Online 7th grade programs can offer students advantages over the brick-and-mortar classroom setting, including self-pacing and greater flexibility.
Online 7th Grade Schools
Online 7th grade programs have evolved significantly in recent years and can provide benefits to students when compared to a traditional classroom setting. Today's middle school students have grown up in tandem with the Internet, so they are already acclimated to a Web-based environment. If you have been thinking about online education for your junior high school student, consider what it could bring your family.
Advantages of online education
Differentiation and flexibility are the foundation of online 7th grade programs. Regular assessments help determine when students master a particular unit and are ready to move on. In a traditional class, the teacher must move ahead at a set pace, but distance learners can spend as long as they need on challenging topics.

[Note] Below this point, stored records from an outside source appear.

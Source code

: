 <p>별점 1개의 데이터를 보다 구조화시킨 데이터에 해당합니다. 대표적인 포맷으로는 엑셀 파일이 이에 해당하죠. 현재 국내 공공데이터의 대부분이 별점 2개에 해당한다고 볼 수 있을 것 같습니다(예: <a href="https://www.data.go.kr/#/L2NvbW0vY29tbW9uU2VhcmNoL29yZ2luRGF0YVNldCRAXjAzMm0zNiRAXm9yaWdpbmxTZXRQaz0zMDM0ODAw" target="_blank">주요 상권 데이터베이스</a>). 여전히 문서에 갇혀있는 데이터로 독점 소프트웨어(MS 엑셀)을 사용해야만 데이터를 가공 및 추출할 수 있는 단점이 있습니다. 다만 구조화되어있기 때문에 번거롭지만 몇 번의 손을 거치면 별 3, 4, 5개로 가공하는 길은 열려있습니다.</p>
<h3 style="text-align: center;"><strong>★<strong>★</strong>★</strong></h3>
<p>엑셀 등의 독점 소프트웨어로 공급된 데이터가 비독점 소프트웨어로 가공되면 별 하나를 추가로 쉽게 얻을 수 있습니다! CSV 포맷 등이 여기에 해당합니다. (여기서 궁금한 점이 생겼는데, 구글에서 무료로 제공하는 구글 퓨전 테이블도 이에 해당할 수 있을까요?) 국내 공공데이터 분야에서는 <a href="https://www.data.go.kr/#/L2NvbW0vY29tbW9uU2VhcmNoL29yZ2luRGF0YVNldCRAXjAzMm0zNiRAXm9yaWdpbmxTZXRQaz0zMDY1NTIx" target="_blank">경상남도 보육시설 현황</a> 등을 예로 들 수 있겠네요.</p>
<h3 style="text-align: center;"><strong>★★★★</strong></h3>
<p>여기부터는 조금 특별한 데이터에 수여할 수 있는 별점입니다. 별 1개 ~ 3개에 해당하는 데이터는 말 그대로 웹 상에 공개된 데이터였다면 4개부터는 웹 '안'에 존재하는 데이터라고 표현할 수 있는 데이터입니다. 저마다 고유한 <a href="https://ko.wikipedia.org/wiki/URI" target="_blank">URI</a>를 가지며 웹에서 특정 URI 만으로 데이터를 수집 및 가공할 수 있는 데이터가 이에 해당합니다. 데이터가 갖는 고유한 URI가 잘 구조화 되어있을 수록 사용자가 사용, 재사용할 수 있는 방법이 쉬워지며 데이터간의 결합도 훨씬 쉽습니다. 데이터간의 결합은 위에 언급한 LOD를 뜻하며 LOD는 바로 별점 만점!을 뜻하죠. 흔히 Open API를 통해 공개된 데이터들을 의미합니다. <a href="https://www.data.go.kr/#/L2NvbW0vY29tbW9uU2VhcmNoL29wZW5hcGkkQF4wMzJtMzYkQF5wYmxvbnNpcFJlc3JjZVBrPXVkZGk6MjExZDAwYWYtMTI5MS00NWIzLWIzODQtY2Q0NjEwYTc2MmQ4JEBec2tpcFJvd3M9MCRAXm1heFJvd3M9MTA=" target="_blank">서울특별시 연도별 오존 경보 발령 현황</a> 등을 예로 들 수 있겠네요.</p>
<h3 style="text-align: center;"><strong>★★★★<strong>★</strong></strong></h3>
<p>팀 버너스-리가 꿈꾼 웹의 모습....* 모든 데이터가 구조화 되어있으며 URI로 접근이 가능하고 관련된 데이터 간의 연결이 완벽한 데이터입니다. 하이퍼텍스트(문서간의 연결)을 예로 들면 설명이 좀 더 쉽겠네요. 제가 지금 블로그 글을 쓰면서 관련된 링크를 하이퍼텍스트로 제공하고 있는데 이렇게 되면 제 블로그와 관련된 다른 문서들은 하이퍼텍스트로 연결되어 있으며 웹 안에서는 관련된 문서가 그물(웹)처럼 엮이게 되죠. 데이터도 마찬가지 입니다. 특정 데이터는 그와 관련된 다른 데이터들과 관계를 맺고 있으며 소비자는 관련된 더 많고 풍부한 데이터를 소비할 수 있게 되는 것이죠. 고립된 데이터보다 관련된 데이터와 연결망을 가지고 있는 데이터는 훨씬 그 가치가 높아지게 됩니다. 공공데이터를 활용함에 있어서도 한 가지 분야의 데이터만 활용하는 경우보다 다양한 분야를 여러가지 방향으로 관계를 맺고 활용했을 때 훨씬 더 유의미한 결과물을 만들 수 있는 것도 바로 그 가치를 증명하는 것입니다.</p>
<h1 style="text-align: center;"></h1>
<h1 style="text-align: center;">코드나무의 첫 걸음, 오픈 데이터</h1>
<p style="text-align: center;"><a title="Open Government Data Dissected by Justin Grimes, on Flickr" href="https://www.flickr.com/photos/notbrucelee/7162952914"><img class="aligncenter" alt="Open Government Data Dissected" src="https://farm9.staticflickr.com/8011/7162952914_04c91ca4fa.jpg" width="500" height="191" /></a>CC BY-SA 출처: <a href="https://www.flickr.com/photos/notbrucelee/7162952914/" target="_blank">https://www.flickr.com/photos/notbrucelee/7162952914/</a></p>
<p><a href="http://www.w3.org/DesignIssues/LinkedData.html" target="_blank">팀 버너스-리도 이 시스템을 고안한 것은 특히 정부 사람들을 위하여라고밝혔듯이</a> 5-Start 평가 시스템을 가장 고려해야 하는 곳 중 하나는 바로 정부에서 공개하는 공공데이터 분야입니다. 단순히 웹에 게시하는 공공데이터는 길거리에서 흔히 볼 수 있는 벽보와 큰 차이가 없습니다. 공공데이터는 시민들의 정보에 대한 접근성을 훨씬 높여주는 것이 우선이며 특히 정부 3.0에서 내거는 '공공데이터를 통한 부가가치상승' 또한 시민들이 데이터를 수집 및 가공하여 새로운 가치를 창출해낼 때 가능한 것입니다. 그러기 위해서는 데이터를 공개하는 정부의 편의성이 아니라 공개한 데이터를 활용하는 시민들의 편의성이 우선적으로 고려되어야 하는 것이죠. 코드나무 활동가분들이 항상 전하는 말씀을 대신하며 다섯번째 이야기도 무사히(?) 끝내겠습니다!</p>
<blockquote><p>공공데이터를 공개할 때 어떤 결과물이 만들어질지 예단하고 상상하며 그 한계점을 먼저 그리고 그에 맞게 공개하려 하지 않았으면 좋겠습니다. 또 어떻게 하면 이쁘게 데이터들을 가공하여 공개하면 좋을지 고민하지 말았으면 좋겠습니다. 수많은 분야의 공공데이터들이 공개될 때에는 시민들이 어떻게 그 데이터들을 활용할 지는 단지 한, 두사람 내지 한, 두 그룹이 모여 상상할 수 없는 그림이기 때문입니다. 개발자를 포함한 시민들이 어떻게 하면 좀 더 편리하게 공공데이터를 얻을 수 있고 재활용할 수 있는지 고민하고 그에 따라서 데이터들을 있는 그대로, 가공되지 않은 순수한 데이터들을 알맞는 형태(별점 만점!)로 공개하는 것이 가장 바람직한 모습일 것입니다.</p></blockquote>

What makes the online option even more appealing is the potential of avoiding stresses related to frequent classroom changes, ever-expanding class sizes, bullying and more. Middle school in general -- and 7th grade in particular -- can be a challenging time for both parents and children. Surging hormones, and a big uptick in social awareness and pressures, make it hard for students this age to focus on academics. At the same time, this is a critical year for advancing the academic skills necessary for high school acceptance and success.
What's the online 7th grade curriculum?
The typical curriculum for 7th grade lends itself well to an online audience. In Language Arts, students build on their writing skills, critical thinking and appreciation of literature. The focus of 7th grade science is usually biology and may include cell theory, life processes, earth science and astronomy. Math covers aspects of algebra, including ratios, proportions and percentages. New topics sometimes include scientific notation, concepts with negative numbers and more advanced geometry. In Social Studies, U.S. history is typically the norm.
Distance learning in these core subjects can combine the interactivity of the Web with online assignments and checks for comprehension. Courses are generally delivered via an online management system that can be tailored to 7th graders. To further enrich the learning experience, lessons may include videotaped classroom scenes and demonstrations, 3D graphics, live interviews with experts and discussion groups.
Physical education, foreign language, visual arts and other electives are usually available at online schools in addition to the core subjects.
How much time do students spend online?
Students are expected to put in as much time -- about 6 hours a day -- as they would at a traditional school. How much of that time is spent working at the computer depends in part on the structure of your child's coursework. Some online schools may rely to some degree on printed worksheets or traditional textbooks. The other variable is student interest. Minimum time requirements must be met, but there is no maximum amount of time that a student may work.
The biggest difference with online education is that your family can generally pick the days and times that work is completed -- school doesn't have to be Monday through Friday. School can start at noon, with an afternoon break, and continue into the evening. For most virtual schools, the online curriculum is available to students seven days a week, 24 hours per day, and 365 days a year.
What does online schooling means for parents?
Parent involvement in any student's education has been shown to reap big rewards. Online education is no exception -- the more parents give, the more their 7th graders get. That said, the type of parental involvement may differ, depending on the family's circumstances. Whether your online 7th grader needs an at-home parent is up to you. Many students are used to independent work and do well on their own. Those who need more help may benefit from the presence of a sitter, or from teaming up with some other cyber-schooled families. Another option may be to complete most of the schoolwork in the evenings, when family members are available.
Communication between online educators and parents is key for success. Online schools tend to be quite good at keeping parents updated on their students' current study topics and progress via email or phone, if necessary.
How do the skills children learned online compare?
Many online students are required to take state-mandated assessments along with their traditional classroom colleagues. Although not required, there's a growing trend for online 7th graders to take the College Board's PSAT/NMSQT. The scores from this test are used to determine eligibility and qualification for the National Merit Scholarship Program in the 10th grade, but some consider it good practice to start taking this test as early as the 7th grade. Online students must find a local high school where the test is administered, usually in October.